##### Provided data

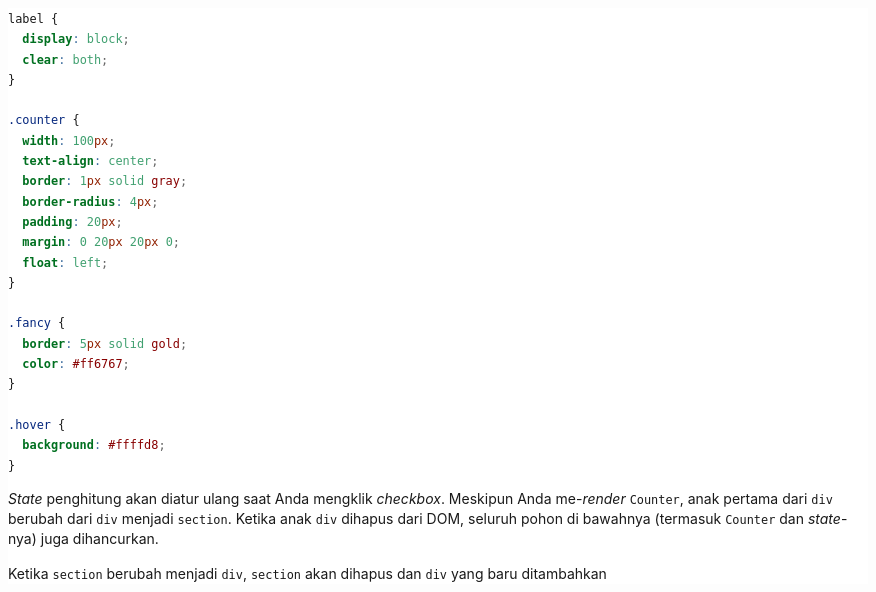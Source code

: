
 ```css
label {
  display: block;
  clear: both;
}

.counter {
  width: 100px;
  text-align: center;
  border: 1px solid gray;
  border-radius: 4px;
  padding: 20px;
  margin: 0 20px 20px 0;
  float: left;
}

.fancy {
  border: 5px solid gold;
  color: #ff6767;
}

.hover {
  background: #ffffd8;
}
```

</Sandpack>

*State* penghitung akan diatur ulang saat Anda mengklik *checkbox*. Meskipun Anda me-*render* `Counter`, anak pertama dari `div` berubah dari `div` menjadi `section`. Ketika anak `div` dihapus dari DOM, seluruh pohon di bawahnya (termasuk `Counter` dan *state*-nya) juga dihancurkan.

<DiagramGroup>

<Diagram name="preserving_state_diff_same_pt1" height={350} width={794} alt="Diagram dengan tiga bagian, dengan panah yang mentransisikan setiap bagian di antaranya. Bagian pertama berisi komponen React berlabel 'div' dengan satu anak berlabel 'section', yang memiliki satu anak berlabel 'Counter' yang berisi gelembung state berlabel 'count' dengan nilai 3. Bagian tengah memiliki induk 'div' yang sama, tetapi komponen turunannya telah dihapus, ditunjukkan dengan gambar 'proof' berwarna kuning. Bagian ketiga memiliki induk 'div' yang sama lagi, sekarang dengan anak baru berlabel 'div', disorot dengan warna kuning, juga dengan anak baru berlabel 'Counter' yang berisi gelembung state berlabel 'count' dengan nilai 0, semuanya disorot dengan warna kuning.">

Ketika `section` berubah menjadi `div`, `section` akan dihapus dan `div` yang baru ditambahkan

</Diagram>

</DiagramGroup>

<DiagramGroup>

<Diagram name="preserving_state_diff_same_pt2" height={350} width={794} alt="Diagram dengan tiga bagian, dengan panah yang mentransisikan setiap bagian di antaranya. Bagian pertama berisi komponen React berlabel 'div' dengan satu anak berlabel 'div', yang memiliki satu anak berlabel 'Counter' yang berisi gelembung state berlabel 'count' dengan nilai 0. Bagian tengah memiliki induk 'div' yang sama, tetapi komponen anak sekarang telah dihapus, ditunjukkan dengan gambar 'proof' berwarna kuning. Bagian ketiga memiliki induk 'div' yang sama lagi, sekarang dengan anak baru berlabel 'section', disorot dengan warna kuning, juga dengan anak baru berlabel 'Counter' yang berisi gelembung state berlabel 'count' dengan nilai 0, semuanya disorot dengan warna kuning.">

##########

_Task requirements:_ Which lines hold the string "Ketika"? Copy all of them from the data above.

_Answer space:_
*State* penghitung akan diatur ulang saat Anda mengklik *checkbox*. Meskipun Anda me-*render* `Counter`, anak pertama dari `div` berubah dari `div` menjadi `section`. Ketika anak `div` dihapus dari DOM, seluruh pohon di bawahnya (termasuk `Counter` dan *state*-nya) juga dihancurkan.
Ketika `section` berubah menjadi `div`, `section` akan dihapus dan `div` yang baru ditambahkan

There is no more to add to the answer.